Elle soutient que les sommes déclarées au titre de l'année 2018 dans la catégorie des bénéfices non commerciaux correspondent aux revenus perçus dans le cadre de son activité d'avocate et ne constituent pas un revenu exceptionnel. En effet, ses revenus ont naturellement progressé compte tenu de l'évolution de son activité. Ses revenus de l'année 2019 n'ont été inférieurs à ceux de l'année 2018 qu'à raison de son congé maternité.
Par un mémoire en défense enregistré le 29 avril 2022, le directeur départemental des finances publiques de l'Isère conclut au rejet de la requête.
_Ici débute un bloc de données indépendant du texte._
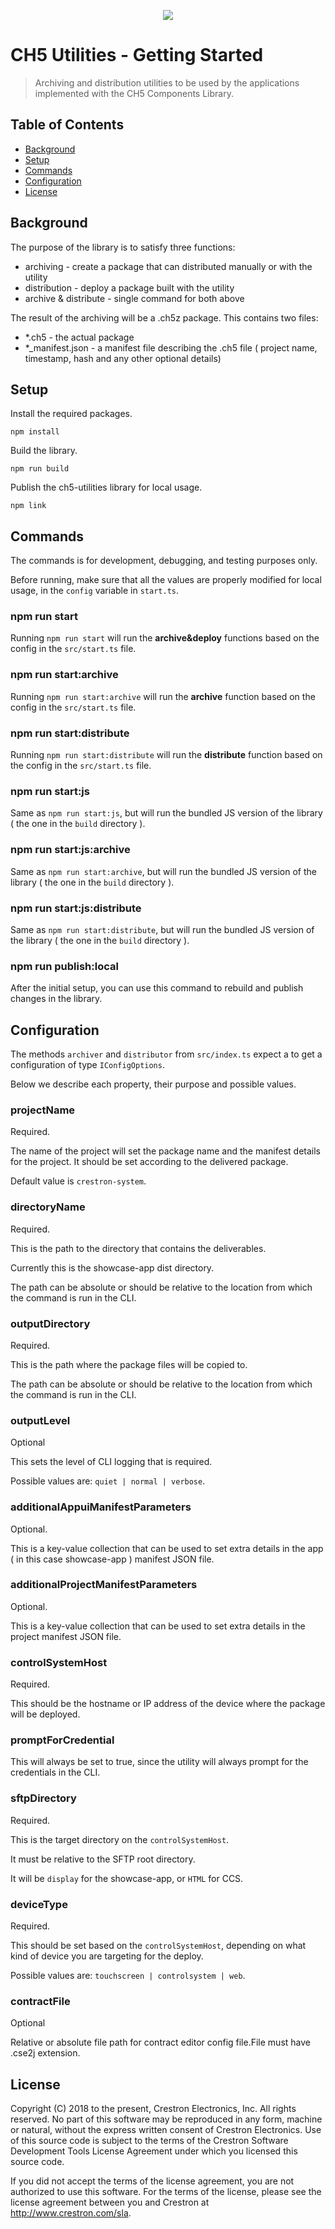 <p align="center">
  <img src="https://kenticoprod.azureedge.net/kenticoblob/crestron/media/crestron/generalsiteimages/crestron-logo.png">
</p>
 
# CH5 Utilities - Getting Started

> Archiving and distribution utilities to be used by the applications implemented with the CH5 Components Library.

## Table of Contents

- [Background](#background)
- [Setup](#setup)
- [Commands](#commands)
- [Configuration](#configuration)
- [License](#license)

## Background

The purpose of the library is to satisfy three functions:

- archiving - create a package that can distributed manually or with the utility
- distribution - deploy a package built with the utility
- archive & distribute - single command for both above

The result of the archiving will be a .ch5z package.
This contains two files:

- *.ch5 - the actual package
- *_manifest.json - a manifest file describing the .ch5 file ( project name, timestamp, hash and any other optional details)

## Setup

Install the required packages.
```
npm install
```

Build the library.
```
npm run build
```

Publish the ch5-utilities library for local usage.
```
npm link
```

## Commands

The commands is for development, debugging, and testing purposes only.

Before running, make sure that all the values are properly modified for local usage, in the `config` variable in `start.ts`.

### npm run start

Running `npm run start` will run the **archive&deploy** functions based on the config in the `src/start.ts` file.

### npm run start:archive

Running `npm run start:archive` will run the **archive** function based on the config in the `src/start.ts` file.

### npm run start:distribute

Running `npm run start:distribute` will run the **distribute** function based on the config in the `src/start.ts` file.

### npm run start:js

Same as `npm run start:js`, but will run the bundled JS version of the library ( the one in the ``build`` directory ).

### npm run start:js:archive

Same as `npm run start:archive`, but will run the bundled JS version of the library ( the one in the ``build`` directory ).

### npm run start:js:distribute

Same as `npm run start:distribute`, but will run the bundled JS version of the library ( the one in the ``build`` directory ).

### npm run publish:local

After the initial setup, you can use this command to rebuild and publish changes in the library.

## Configuration

The  methods `archiver` and `distributor` from `src/index.ts` expect a to get a configuration of type `IConfigOptions`.

Below we describe each property, their purpose and possible values.

### projectName 

Required.

The name of the project will set the package name and the manifest details for the project.
It should be set according to the delivered package.

Default value is ``crestron-system``.

### directoryName

Required.

This is the path to the directory that contains the deliverables.

Currently this is the showcase-app dist directory.

The path can be absolute or should be relative to the location from which the command is run in the CLI.

### outputDirectory

Required.

This is the path where the package files will be copied to.

The path can be absolute or should be relative to the location from which the command is run in the CLI.

### outputLevel

Optional

This sets the level of CLI logging that is required.

Possible values are: ``quiet | normal | verbose``.

### additionalAppuiManifestParameters

Optional.

This is a key-value collection that can be used to set extra details in the app ( in this case showcase-app ) manifest JSON file.

### additionalProjectManifestParameters

Optional.

This is a key-value collection that can be used to set extra details in the project manifest JSON file. 

### controlSystemHost

Required.

This should be the hostname or IP address of the device where the package will be deployed.

### promptForCredential

This will always be set to true, since the utility will always prompt for the credentials in the CLI.

### sftpDirectory

Required.

This is the target directory on the ``controlSystemHost``.

It must be relative to the SFTP root directory.

It will be ``display`` for the showcase-app, or ``HTML`` for CCS.

### deviceType

Required.

This should be set based on the ``controlSystemHost``, depending on what kind of device you are targeting for the deploy.

Possible values are: ``touchscreen | controlsystem | web``.

### contractFile

Optional

Relative or absolute file path for contract editor config file.File must have .cse2j extension.

## License

Copyright (C) 2018 to the present, Crestron Electronics, Inc.
All rights reserved.
No part of this software may be reproduced in any form, machine
or natural, without the express written consent of Crestron Electronics.
Use of this source code is subject to the terms of the Crestron Software 
Development Tools License Agreement under which you licensed this source code.

If you did not accept the terms of the license agreement,
you are not authorized to use this software. For the terms of the license,
please see the license agreement between you and Crestron at http://www.crestron.com/sla.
Il soutient qu'aucun des moyens soulevés n'est fondé.
Vu les autres pièces du dossier.
Vu :
- le code général des impôts et le livre des procédures fiscales ;
- le code de justice administrative.
Les parties ont été régulièrement averties du jour de l'audience.
Ont été entendus au cours de l'audience publique :
- le rapport de Mme Coutarel, première conseillère,
- et les conclusions de M. Journé, rapporteur public.
Considérant ce qui suit :
1. Le foyer fiscal de Mme A, qui exerce l'activité d'avocate, a été assujetti au titre de l'année 2018, à des cotisations primitives d'impôt sur le revenu d'un montant de 499 euros, à raison des bénéfices non commerciaux qu'elle a déclaré avoir perçus et tirés de son activité libérale. Estimant que ses revenus ne constituent pas un revenu exceptionnel, elle a présenté une réclamation préalable le 28 septembre 2020 tendant à l'exonération de l'imposition desdits revenus. L'administration fiscale a rejeté cette demande par une décision du 21 octobre 2020 au motif que l'intéressée ne pouvait prétendre à l'application du crédit d'impôt de modernisation du recouvrement pour l'intégralité de ses bénéfices non commerciaux. Par sa requête, Mme A demande la décharge de la cotisation d'impôt sur le revenu à laquelle elle a été assujettie au titre de l'année 2018.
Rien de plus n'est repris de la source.